── Input data ──

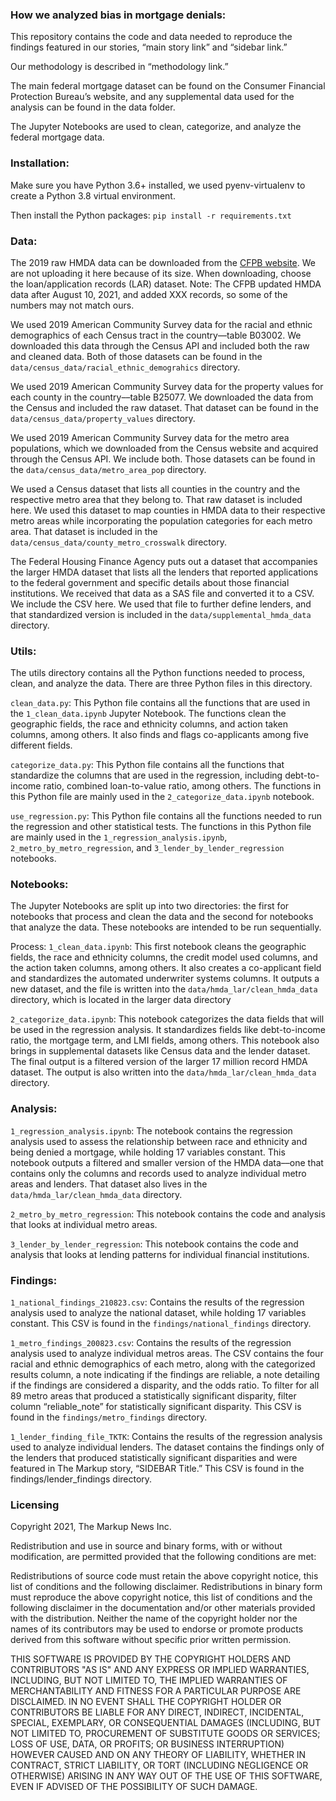 ### How we analyzed bias in mortgage denials: 

This repository contains the code and data needed to reproduce the findings featured in our stories, “main story link” and “sidebar link.”

Our methodology is described in “methodology link.”

The main federal mortgage dataset can be found on the Consumer Financial Protection Bureau’s website, and any supplemental data used for the analysis can be found in the data folder. 

The Jupyter Notebooks are used to clean, categorize, and analyze the federal mortgage data.

### Installation:

Make sure you have Python 3.6+ installed, we used pyenv-virtualenv to create a Python 3.8 virtual environment.

Then install the Python packages: `pip install -r requirements.txt`

### Data:

The 2019 raw HMDA data can be downloaded from the [CFPB website](https://ffiec.cfpb.gov/data-publication/dynamic-national-loan-level-dataset/2019). We are not uploading it here because of its size. When downloading, choose the loan/application records (LAR) dataset. Note: The CFPB updated HMDA data after August 10, 2021, and added XXX records, so some of the numbers may not match ours. 

We used 2019 American Community Survey data for the racial and ethnic demographics of each Census tract in the country––table B03002. We downloaded this data through the Census API and included both the raw and cleaned data. Both of those datasets can be found in the `data/census_data/racial_ethnic_demograhics` directory.

We used 2019 American Community Survey data for the property values for each county in the country––table B25077. We downloaded the data from the Census and included the raw dataset. That dataset can be found in the `data/census_data/property_values` directory.

We used 2019 American Community Survey data for the metro area populations, which we downloaded from the Census website and acquired through the Census API. We include both. Those datasets can be found in the `data/census_data/metro_area_pop` directory.


We used a Census dataset that lists all counties in the country and the respective metro area that they belong to. That raw dataset is included here. We used this dataset to map counties in HMDA data to their respective metro areas while incorporating the population categories for each metro area. That dataset is included in the `data/census_data/county_metro_crosswalk` directory. 

The Federal Housing Finance Agency puts out a dataset that accompanies the larger HMDA dataset that lists all the lenders that reported applications to the federal government and specific details about those financial institutions. We received that data as a SAS file and converted it to a CSV. We include the CSV here. We used that file to further define lenders, and that standardized version is included in the `data/supplemental_hmda_data` directory. 

### Utils:

The utils directory contains all the Python functions needed to process, clean, and analyze the data. There are three Python files in this directory.

`clean_data.py`: This Python file contains all the functions that are used in the `1_clean_data.ipynb` Jupyter Notebook. The functions clean the geographic fields, the race and ethnicity columns, and action taken columns, among others. It also finds and flags co-applicants among five different fields. 

`categorize_data.py`: This Python file contains all the functions that standardize the columns that are used in the regression, including debt-to-income ratio, combined loan-to-value ratio, among others. The functions in this Python file are mainly used in the `2_categorize_data.ipynb` notebook.

`use_regression.py`: This Python file contains all the functions needed to run the regression and other statistical tests. The functions in this Python file are mainly used in the `1_regression_analysis.ipynb`, `2_metro_by_metro_regression`, and `3_lender_by_lender_regression` notebooks.


### Notebooks:

The Jupyter Notebooks are split up into two directories: the first for notebooks that process and clean the data and the second for notebooks that analyze the data. These notebooks are intended to be run sequentially.

Process:
`1_clean_data.ipynb`: This first notebook cleans the geographic fields, the race and ethnicity columns, the credit model used columns, and the action taken columns, among others. It also creates a co-applicant field and standardizes the automated underwriter systems columns. It outputs a new dataset, and the file is written into the `data/hmda_lar/clean_hmda_data` directory, which is located in the larger data directory

`2_categorize_data.ipynb`: This notebook categorizes the data fields that will be used in the regression analysis. It standardizes fields like debt-to-income ratio, the mortgage term, and LMI fields, among others. This notebook also brings in supplemental datasets like Census data and the lender dataset. The final output is a filtered version of the larger 17 million record HMDA dataset. The output is also written into the  `data/hmda_lar/clean_hmda_data` directory.

### Analysis: 
`1_regression_analysis.ipynb`: The notebook contains the regression analysis used to assess the relationship between race and ethnicity and being denied a mortgage, while holding 17 variables constant. This notebook outputs a filtered and smaller version of the HMDA data––one that contains only the columns and records used to analyze individual metro areas and lenders. That dataset also lives in the `data/hmda_lar/clean_hmda_data` directory.

`2_metro_by_metro_regression`: This notebook contains the code and analysis that looks at individual metro areas. 

`3_lender_by_lender_regression`: This notebook contains the code and analysis that looks at lending patterns for individual financial institutions. 

### Findings: 
`1_national_findings_210823.csv`: Contains the results of the regression analysis used to analyze the national dataset, while holding 17 variables constant. This CSV is found in the `findings/national_findings` directory.

`1_metro_findings_200823.csv`: Contains the results of the regression analysis used to analyze individual metros areas. The CSV contains the four racial and ethnic demographics of each metro, along with the categorized results column, a note indicating if the findings are reliable, a note detailing if the findings are considered a disparity, and the odds ratio. To filter for all 89 metro areas that produced a statistically significant disparity, filter column “reliable_note” for statistically significant disparity. This CSV is found in the `findings/metro_findings` directory.

 `1_lender_finding_file_TKTK`: Contains the results of the regression analysis used to analyze individual lenders. The dataset contains the findings only of the lenders that produced statistically significant disparities and were featured in The Markup story, “SIDEBAR Title.”  This CSV is found in the findings/lender_findings directory.
 


 

### Licensing

Copyright 2021, The Markup News Inc.

Redistribution and use in source and binary forms, with or without modification, are permitted provided that the following conditions are met:

Redistributions of source code must retain the above copyright notice, this list of conditions and the following disclaimer.
Redistributions in binary form must reproduce the above copyright notice, this list of conditions and the following disclaimer in the documentation and/or other materials provided with the distribution.
Neither the name of the copyright holder nor the names of its contributors may be used to endorse or promote products derived from this software without specific prior written permission.

THIS SOFTWARE IS PROVIDED BY THE COPYRIGHT HOLDERS AND CONTRIBUTORS "AS IS" AND ANY EXPRESS OR IMPLIED WARRANTIES, INCLUDING, BUT NOT LIMITED TO, THE IMPLIED WARRANTIES OF MERCHANTABILITY AND FITNESS FOR A PARTICULAR PURPOSE ARE DISCLAIMED. IN NO EVENT SHALL THE COPYRIGHT HOLDER OR CONTRIBUTORS BE LIABLE FOR ANY DIRECT, INDIRECT, INCIDENTAL, SPECIAL, EXEMPLARY, OR CONSEQUENTIAL DAMAGES (INCLUDING, BUT NOT LIMITED TO, PROCUREMENT OF SUBSTITUTE GOODS OR SERVICES; LOSS OF USE, DATA, OR PROFITS; OR BUSINESS INTERRUPTION) HOWEVER CAUSED AND ON ANY THEORY OF LIABILITY, WHETHER IN CONTRACT, STRICT LIABILITY, OR TORT (INCLUDING NEGLIGENCE OR OTHERWISE) ARISING IN ANY WAY OUT OF THE USE OF THIS SOFTWARE, EVEN IF ADVISED OF THE POSSIBILITY OF SUCH DAMAGE.

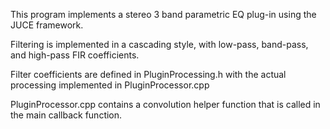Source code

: This program implements a stereo 3 band parametric EQ plug-in using the JUCE framework.<br>

Filtering is implemented in a cascading style, with low-pass, band-pass, and high-pass FIR coefficients. <br>

Filter coefficients are defined in PluginProcessing.h with the actual processing implemented in PluginProcessor.cpp <br>

PluginProcessor.cpp contains a convolution helper function that is called in the main callback function. <br>
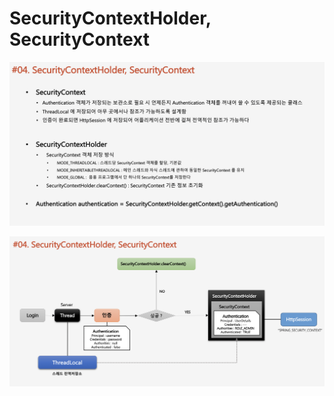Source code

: # SecurityContextHolder, SecurityContext

![](../../../../../.gitbook/assets/2020-10-18-4.55.03-1.png)

![](../../../../../.gitbook/assets/2020-10-18-4.55.13.png)

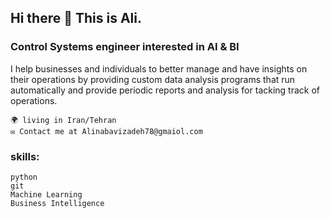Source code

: ## Hi there 👋  This is Ali.
### Control Systems engineer interested in AI & BI


I help businesses and individuals to better manage and have insights on their operations by providing custom data analysis programs that run automatically and provide periodic reports and analysis for tacking track of operations.

    🌍 living in Iran/Tehran
    ✉️ Contact me at Alinabavizadeh78@gmaiol.com

### skills:
    python
    git
    Machine Learning
    Business Intelligence

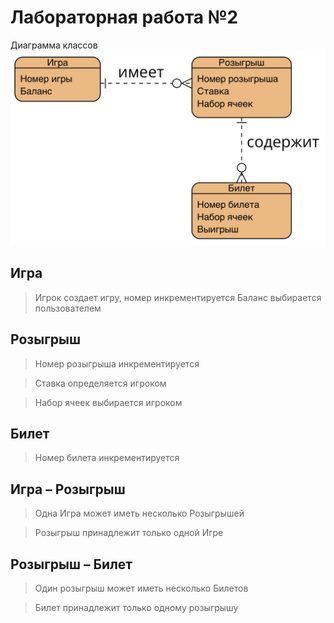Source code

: # Лабораторная работа №2
Диаграмма классов
![Logo](https://github.com/imp1508/keno/blob/main/diagrams/erd.png?raw=true)
## Игра
> Игрок создает игру, номер инкрементируется
> Баланс выбирается пользователем

## Розыгрыш
> Номер розыгрыша инкрементируется
 
> Ставка определяется игроком

> Набор ячеек выбирается игроком

## Билет
> Номер билета инкрементируется

## Игра – Розыгрыш
> Одна Игра может иметь несколько Розыгрышей

> Розыгрыш принадлежит только одной Игре

## Розыгрыш – Билет
> Один розыгрыш может иметь несколько Билетов

> Билет принадлежит только одному розыгрышу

───

[What you will do] All lines from the start of the entries through the one with "Our methodology is" are to be output exactly; omit the pictures.

[Task result]
 ### How we analyzed bias in mortgage denials: 

This repository contains the code and data needed to reproduce the findings featured in our stories, “main story link” and “sidebar link.”

Our methodology is described in “methodology link.”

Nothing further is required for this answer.